Two NY Auto Insurers Now Reward Motorists for Driving Less
Allstate has joined Progressive Insurance as the second company to offer New Yorkers the chance to save money with usage-based car insurance. Like its cousin, pay-as-you-drive insurance, usage-based insurance rewards people for driving less. On top of that, by constantly monitoring how people drive, it creates incentives based on behaviors that can’t be tracked by traffic tickets or crash reports alone. The New York City Department of Transportation is promoting the concept in its effort to cut down on dangerous driving.
New York City residents drive fewer miles than residents of the suburbs or other major cities. But city motorists who drive only occasionally are probably still paying the same amount for insurance as people who drive every day.
With usage-based insurance, participants install a small device, compatible with all cars built since 1996, that records driver behavior. This includes miles driven, time of day, time behind the wheel, braking behavior, and speed. The device is not GPS-enabled, so the insurer does not know if a driver is speeding on a given street.
Progressive’s Snapshot program, which has signed up more than one million drivers in 44 states and the District of Columbia, evolved from an earlier pay-as-you-drive program the company offered. In 2010, it became the first-of-its-kind insurance product in New York. In October 2012, it was joined by Allstate’s Drive Wise.
Usage-based insurance is opt-in: In the ten states where Allstate offers the program, 20-25 percent of new customers choose to enroll.
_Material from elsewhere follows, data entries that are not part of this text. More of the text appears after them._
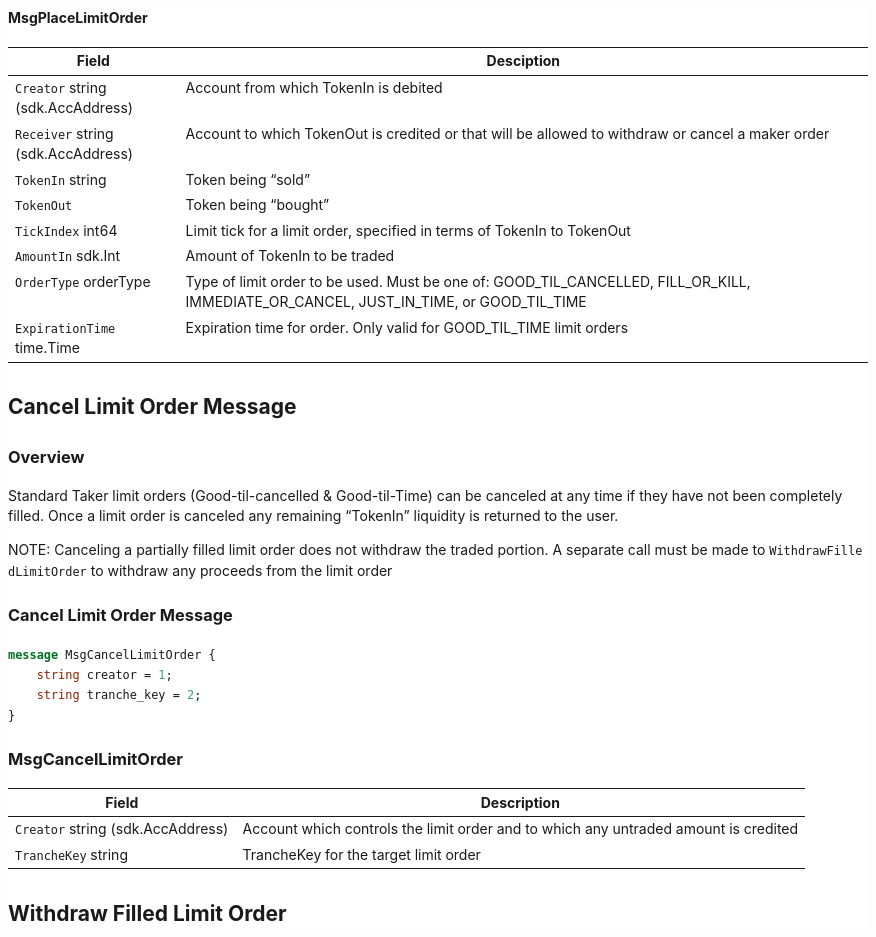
 ```protobuf
```

#### MsgPlaceLimitOrder

| Field                               | Desciption                                                                                                                                      |
|-------------------------------------|-------------------------------------------------------------------------------------------------------------------------------------------------|
| `Creator` string (sdk.AccAddress)   | Account from which TokenIn is debited                                                                                                           |
| `Receiver` string (sdk.AccAddress)  | Account to which TokenOut is credited or that will be allowed to withdraw or cancel a maker order                                               |
| `TokenIn` string                    | Token being “sold”                                                                                                                              |
| `TokenOut`                          | Token being “bought”                                                                                                                            |
| `TickIndex` int64                   | Limit tick for a limit order, specified in terms of TokenIn to TokenOut                                                                         |
| `AmountIn` sdk.Int                  | Amount of TokenIn to be traded                                                                                                                  |
| `OrderType` orderType               | Type of limit order to be used. Must be one of: GOOD\_TIL\_CANCELLED, FILL\_OR\_KILL, IMMEDIATE\_OR\_CANCEL, JUST\_IN\_TIME, or GOOD\_TIL\_TIME |
| `ExpirationTime` time.Time          | Expiration time for order. Only valid for GOOD\_TIL\_TIME limit orders                                                                          |

## Cancel Limit Order Message

### Overview

Standard Taker limit orders (Good-til-cancelled & Good-til-Time) can be canceled at any time if they have not been completely filled. Once a limit order is canceled any remaining “TokenIn” liquidity is returned to the user.

NOTE: Canceling a partially filled limit order does not withdraw the traded portion. A separate call must be made to `WithdrawFilledLimitOrder` to withdraw any proceeds from the limit order

### Cancel Limit Order Message

```protobuf
message MsgCancelLimitOrder {
    string creator = 1;
    string tranche_key = 2;
}
```

### MsgCancelLimitOrder

| Field                             | Description                                                                         |
|-----------------------------------|-------------------------------------------------------------------------------------|
| `Creator` string (sdk.AccAddress) | Account which controls the limit order and to which any untraded amount is credited |
| `TrancheKey` string               | TrancheKey for the target limit order                                               |


## Withdraw Filled Limit Order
A third of Progressive’s customers who are offered the program choose to enroll, though a Progressive spokesperson could not say whether all customers are invited to participate.
By rewarding drivers who drive less, insurers are giving their customers an incentive to walk, bike, or take transit. “You get a discount on your insurance if you use other modes of transportation,” said Allstate spokesperson Allison McMahon. Usage-based insurance customers can save up to 30 percent over traditional insurance; Progressive says participating customers save an average of $150 per year with the program. A selling point used by the insurers is that usage-based customers can only see their rates go down — the behavior captured by the in-car devices cannot cause a driver’s rate to increase above what it would be if that driver did not participate in the program.
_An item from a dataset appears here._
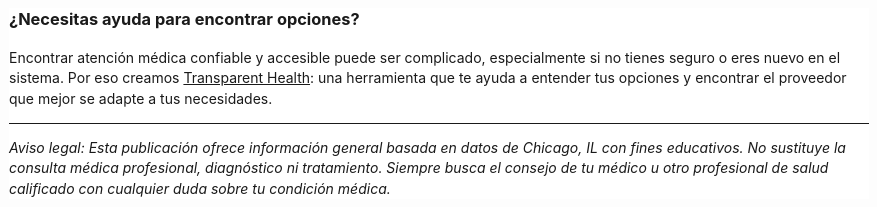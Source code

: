 ### ¿Necesitas ayuda para encontrar opciones?

Encontrar atención médica confiable y accesible puede ser complicado, especialmente si no tienes seguro o eres nuevo en el sistema. Por eso creamos [Transparent Health](https://transparenthealth.ai): una herramienta que te ayuda a entender tus opciones y encontrar el proveedor que mejor se adapte a tus necesidades.

---

*Aviso legal: Esta publicación ofrece información general basada en datos de Chicago, IL con fines educativos. No sustituye la consulta médica profesional, diagnóstico ni tratamiento. Siempre busca el consejo de tu médico u otro profesional de salud calificado con cualquier duda sobre tu condición médica.*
In California, which has created a regulatory framework for pay-per-mile insurance programs, a Brookings Institution study found that this type of insurance can lead to a reduction in driving and carbon dioxide emissions, as well as savings for low-income households.
The city sent out a press release on the issue yesterday because “there’s now real competition in this part of the market,” DOT spokesperson Seth Solomonow said.
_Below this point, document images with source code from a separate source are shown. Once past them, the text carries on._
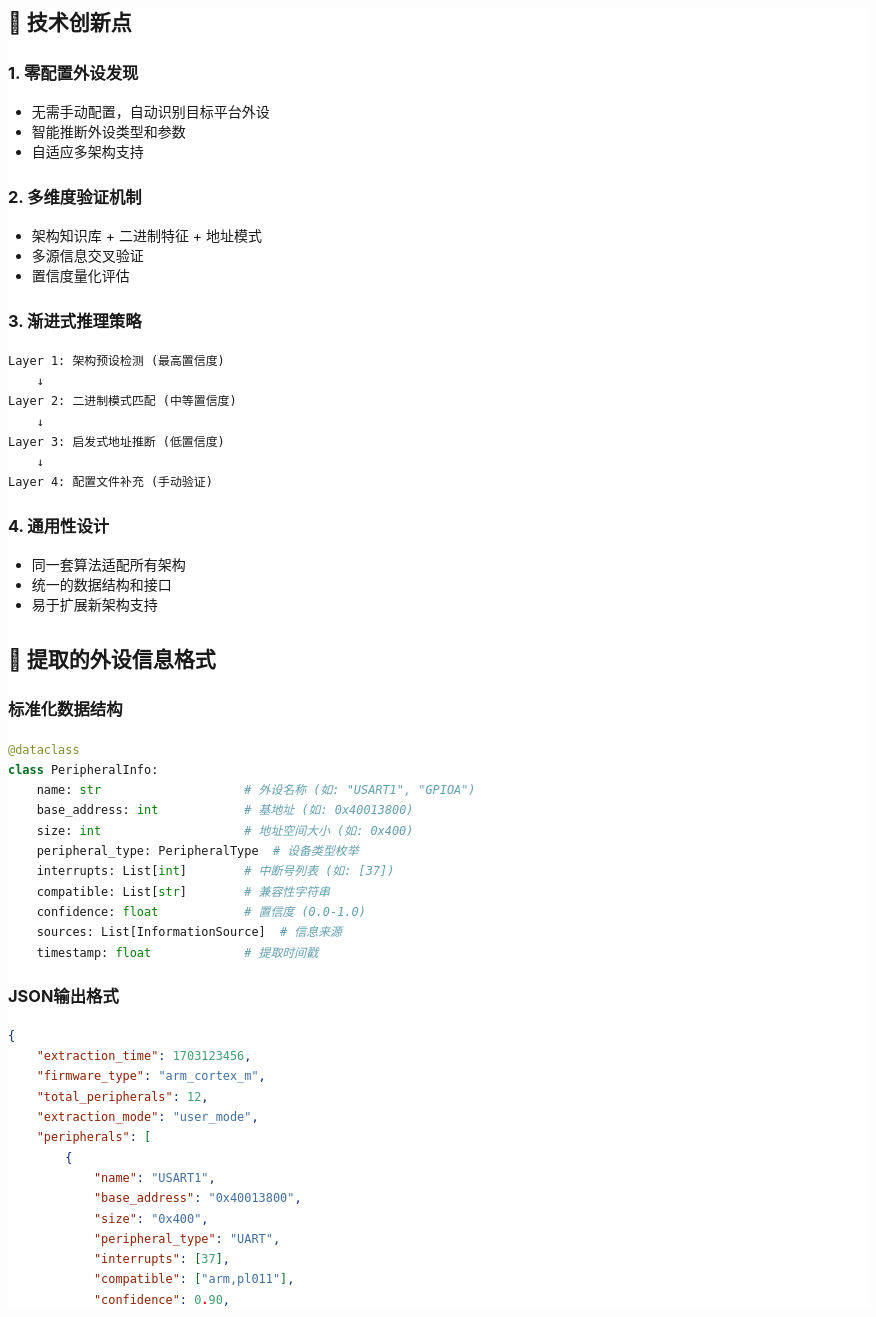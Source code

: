 ## 🔬 技术创新点

### 1. **零配置外设发现**
- 无需手动配置，自动识别目标平台外设
- 智能推断外设类型和参数
- 自适应多架构支持

### 2. **多维度验证机制**
- 架构知识库 + 二进制特征 + 地址模式
- 多源信息交叉验证
- 置信度量化评估

### 3. **渐进式推理策略**
```
Layer 1: 架构预设检测 (最高置信度)
    ↓
Layer 2: 二进制模式匹配 (中等置信度)
    ↓  
Layer 3: 启发式地址推断 (低置信度)
    ↓
Layer 4: 配置文件补充 (手动验证)
```

### 4. **通用性设计**
- 同一套算法适配所有架构
- 统一的数据结构和接口
- 易于扩展新架构支持

## 🎯 提取的外设信息格式

### 标准化数据结构
```python
@dataclass
class PeripheralInfo:
    name: str                    # 外设名称 (如: "USART1", "GPIOA")
    base_address: int            # 基地址 (如: 0x40013800)
    size: int                    # 地址空间大小 (如: 0x400)
    peripheral_type: PeripheralType  # 设备类型枚举
    interrupts: List[int]        # 中断号列表 (如: [37])
    compatible: List[str]        # 兼容性字符串
    confidence: float            # 置信度 (0.0-1.0)
    sources: List[InformationSource]  # 信息来源
    timestamp: float             # 提取时间戳
```

### JSON输出格式
```json
{
    "extraction_time": 1703123456,
    "firmware_type": "arm_cortex_m",
    "total_peripherals": 12,
    "extraction_mode": "user_mode",
    "peripherals": [
        {
            "name": "USART1",
            "base_address": "0x40013800", 
            "size": "0x400",
            "peripheral_type": "UART",
            "interrupts": [37],
            "compatible": ["arm,pl011"],
            "confidence": 0.90,
```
In 2011, DOT issued a request for expression of interest, seeking information from insurers about their usage-based programs and barriers to expanding the service in New York. Yesterday’s announcement was not related to the RFEI, Solomonow said. He declined to provide information on responses the city received to its request.
The expansion of usage-based insurance also raises the prospect of whether the data on driver behavior can be used in crash investigations.
There are similarities and differences between the insurance data and information collected by event data recorders, commonly known as black boxes. While EDR information is permanently erased after a short amount of time, usage-based insurance information lives in perpetuity. Insurance information is owned by the insurer (Progressive says it has collected 6 billion miles of driving data so far; Allstate has data on 300 million miles of driving), while black box data is the property of the car owner. Consumers can, however, access their information via the insurer’s website.
Both types of information can be requested as part of a crash investigation, though prosecutors seem reluctant to press for this data. Although a driver may have access to his own EDR or insurance data after a crash, pedestrians and cyclists do not have that advantage, despite being the more vulnerable road user.